Streaming data, on the other hand, allows us to analyze results after each new observation. In other words, there can be as many analyses as there are observations in the sample. The AVI family of tests can be computed as soon as a new observation comes in. In fact, to utilize their full potential to find significant results, AVI tests should ideally be used with streaming data. While streaming data is favorable, they can also handle batch data by simply skipping the intermittent analyses. This will, however, inevitably make the AVI tests conservative to some extent, as most of the chances for false positive results are never considered. We come back to this point in the simulation study below.
Evaluating the efficacy of sequential tests by their false positive rates and statistical power
There are two important properties by which we assess the usefulness and effectiveness of the sequential tests:
- A bounded false positive rate: The first and most important property for a sequential test is that it solves the peeking problem. That is, the false positive rate should not be above the intended rate (alpha) even in the presence of peeking.
- High power/sensitivity: The second property is the power or sensitivity for a test, i.e., how often we reject the null hypothesis when it is not true. As often as possible, we want our test to identify effects when they are there and reject the null hypothesis when it is not true.
We acknowledge that these tests could be evaluated from many additional angles, for example what type of test statistics they can be used together with and what their small-sample properties are. In our experience, power and false positive rate are the most important aspects, and thus a good starting point for comparing.
Of the five tests mentioned above, all but the corrected-alpha approach (CAA) fulfill the first criterion of a bounded false positive rate. The CAA test is constructed in such a way that the overall false positive rate is strictly larger than alpha if any peeking is performed during data collection. The level of inflation depends on how often you peek and how large the total sample size is, as our results below reveal. Since it doesn’t bound the false positive rate under peeking, we don’t view CAA as a proper sequential test and will leave it out of the power comparison.

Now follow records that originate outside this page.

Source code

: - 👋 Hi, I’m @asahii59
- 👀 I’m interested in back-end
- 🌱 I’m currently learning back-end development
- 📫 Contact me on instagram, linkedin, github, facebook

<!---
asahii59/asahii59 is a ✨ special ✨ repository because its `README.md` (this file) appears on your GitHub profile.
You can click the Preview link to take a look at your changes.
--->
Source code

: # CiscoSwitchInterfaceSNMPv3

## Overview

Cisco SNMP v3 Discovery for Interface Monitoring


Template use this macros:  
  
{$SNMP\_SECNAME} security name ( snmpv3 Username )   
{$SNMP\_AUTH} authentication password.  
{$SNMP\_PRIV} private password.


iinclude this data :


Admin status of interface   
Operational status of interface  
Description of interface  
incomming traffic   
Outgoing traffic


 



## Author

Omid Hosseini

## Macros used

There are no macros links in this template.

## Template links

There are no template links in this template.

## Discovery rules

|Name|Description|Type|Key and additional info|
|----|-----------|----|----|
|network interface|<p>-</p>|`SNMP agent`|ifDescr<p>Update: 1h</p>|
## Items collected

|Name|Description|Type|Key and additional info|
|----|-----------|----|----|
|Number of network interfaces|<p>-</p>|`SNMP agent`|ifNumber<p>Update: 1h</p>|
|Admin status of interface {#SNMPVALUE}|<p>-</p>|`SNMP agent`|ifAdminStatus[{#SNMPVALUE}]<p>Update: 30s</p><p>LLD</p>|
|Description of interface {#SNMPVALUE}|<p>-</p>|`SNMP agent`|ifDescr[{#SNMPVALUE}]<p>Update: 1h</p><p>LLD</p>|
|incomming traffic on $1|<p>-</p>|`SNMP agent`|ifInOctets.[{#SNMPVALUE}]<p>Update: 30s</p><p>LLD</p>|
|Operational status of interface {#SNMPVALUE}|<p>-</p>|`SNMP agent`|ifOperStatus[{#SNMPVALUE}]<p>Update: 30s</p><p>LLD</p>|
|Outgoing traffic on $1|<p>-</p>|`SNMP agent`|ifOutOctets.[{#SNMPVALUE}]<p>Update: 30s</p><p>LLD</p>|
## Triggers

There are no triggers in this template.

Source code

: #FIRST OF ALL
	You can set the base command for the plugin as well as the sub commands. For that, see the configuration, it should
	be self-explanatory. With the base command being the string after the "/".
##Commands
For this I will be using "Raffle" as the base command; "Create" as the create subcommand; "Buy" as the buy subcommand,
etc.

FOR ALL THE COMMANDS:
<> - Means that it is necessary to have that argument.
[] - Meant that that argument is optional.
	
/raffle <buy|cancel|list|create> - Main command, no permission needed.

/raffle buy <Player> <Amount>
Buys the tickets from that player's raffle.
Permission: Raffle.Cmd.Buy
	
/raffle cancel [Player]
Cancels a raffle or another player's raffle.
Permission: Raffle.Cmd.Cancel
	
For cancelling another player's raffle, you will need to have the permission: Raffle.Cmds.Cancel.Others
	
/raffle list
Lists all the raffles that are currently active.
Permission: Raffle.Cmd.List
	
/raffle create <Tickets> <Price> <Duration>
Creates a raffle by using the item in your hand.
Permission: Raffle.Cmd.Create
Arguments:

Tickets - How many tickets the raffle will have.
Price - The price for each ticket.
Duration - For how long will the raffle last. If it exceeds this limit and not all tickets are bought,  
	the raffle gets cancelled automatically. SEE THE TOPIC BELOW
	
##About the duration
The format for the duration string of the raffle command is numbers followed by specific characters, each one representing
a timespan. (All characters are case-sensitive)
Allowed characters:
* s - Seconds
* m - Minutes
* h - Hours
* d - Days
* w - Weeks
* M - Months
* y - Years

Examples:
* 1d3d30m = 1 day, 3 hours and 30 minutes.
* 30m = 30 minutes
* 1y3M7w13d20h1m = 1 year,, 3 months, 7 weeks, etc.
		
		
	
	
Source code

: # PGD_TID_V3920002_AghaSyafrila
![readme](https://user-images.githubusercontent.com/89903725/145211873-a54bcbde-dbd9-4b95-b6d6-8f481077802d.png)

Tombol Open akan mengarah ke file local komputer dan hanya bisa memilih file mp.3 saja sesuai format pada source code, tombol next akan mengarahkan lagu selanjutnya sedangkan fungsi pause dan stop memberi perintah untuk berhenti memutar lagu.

All other tests by construction bound the false positive rate to alpha or lower if used as intended but differ in power/sensitivity. However, these tests are also optimized to have sensitivity for different settings that we discuss further in the next section.
Monte Carlo simulation study
To build intuition for the important trade-offs when selecting between the sequential tests discussed above, we perform a small Monte Carlo simulation study.
To keep this post short, some of the details of the setup are left out. Please refer to the replication code for details. All data in the simulation is generated from a normal distribution with mean 1 (+ treatment effect under treatment) and variance 1. The sample size is balanced between treatment and control with 500 observations in each group. We run 100,000 replications for each combination of parameters. We use one-sided tests with the intended false positive rate (alpha) set to 5%. All statistical assumptions of all tests are fulfilled by construction without the need for large samples. For all simulations we vary the number of intermittent analyses. We conduct 14, 28, 42, or 56 evenly spaced analyses, or analyze results in a streaming fashion. The latter corresponds to 500 intermittent analyses in this case. Note that stream is not calculated for the GSTs since this is not plausible for the sample sizes typically handled in online experimentation.
We obtain bounds for the GST using the ldbounds R package, where we vary the expected sample size parameter [n]. We implement the GAVI test according to Eppo’s documentation, where we vary the numerator of the tuning parameter [rho]. The version of the mSPRT that we use follows the generalization presented by Lindon et al. (2022). We consider only the one-dimensional case and vary the tuning parameter [phi]. For CAA, we follow the procedure outlined in Statsig’s documentation.
We first focus on the false positive rate and then compare power under various settings for the tests that properly bound the false positive rate.
False positive rate
For the empirical false positive rate simulation, we consider the following tests and variants of tests:
- We apply the test with (1) a correctly assumed sample size, (2) a 50% underestimated sample size (i.e., we wrongly assumed a too low maximum sample size 500, but the real observed final sample size was 750), and (3) a 50% overestimated sample size (i.e., we assumed a too high sample size 500, but the real sample size was 250). When we oversample and obtain more observations than expected, we apply the correction to the bounds proposed in Wassmer and Brannath (2016), pages 78–79.
- We use two versions of the so-called power family alpha spending function that are either quadratic or cubic in the information ratio. See Lan and DeMets (1983).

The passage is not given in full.